-- Opening Marker --

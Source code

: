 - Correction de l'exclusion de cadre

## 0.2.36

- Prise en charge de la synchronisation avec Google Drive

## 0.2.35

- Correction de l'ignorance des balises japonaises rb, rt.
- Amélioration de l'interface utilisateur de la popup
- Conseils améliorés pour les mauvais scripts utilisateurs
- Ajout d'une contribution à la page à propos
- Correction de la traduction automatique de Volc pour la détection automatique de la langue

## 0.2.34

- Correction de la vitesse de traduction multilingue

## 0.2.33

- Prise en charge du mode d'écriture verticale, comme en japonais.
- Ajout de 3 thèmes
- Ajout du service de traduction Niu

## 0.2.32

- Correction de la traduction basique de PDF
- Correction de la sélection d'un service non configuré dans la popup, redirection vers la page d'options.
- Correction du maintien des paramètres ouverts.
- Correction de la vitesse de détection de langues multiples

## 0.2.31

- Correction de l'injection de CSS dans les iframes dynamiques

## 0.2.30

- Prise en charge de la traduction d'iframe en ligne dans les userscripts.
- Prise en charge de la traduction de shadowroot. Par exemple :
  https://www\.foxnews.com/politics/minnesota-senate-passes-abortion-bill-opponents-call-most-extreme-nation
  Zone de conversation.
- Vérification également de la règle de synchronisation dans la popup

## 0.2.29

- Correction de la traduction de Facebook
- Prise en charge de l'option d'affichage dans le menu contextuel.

-- Closing Marker --

Would you quote everything above from the line containing "- Correction de la traduction automatique" down to the line containing "- Prise en charge de la traduction de"? Include both of those lines and nothing else.

- Correction de la traduction automatique de Volc pour la détection automatique de la langue

## 0.2.34

- Correction de la vitesse de traduction multilingue

## 0.2.33

- Prise en charge du mode d'écriture verticale, comme en japonais.
- Ajout de 3 thèmes
- Ajout du service de traduction Niu

## 0.2.32

- Correction de la traduction basique de PDF
- Correction de la sélection d'un service non configuré dans la popup, redirection vers la page d'options.
- Correction du maintien des paramètres ouverts.
- Correction de la vitesse de détection de langues multiples

## 0.2.31

- Correction de l'injection de CSS dans les iframes dynamiques

## 0.2.30

- Prise en charge de la traduction d'iframe en ligne dans les userscripts.
- Prise en charge de la traduction de shadowroot. Par exemple :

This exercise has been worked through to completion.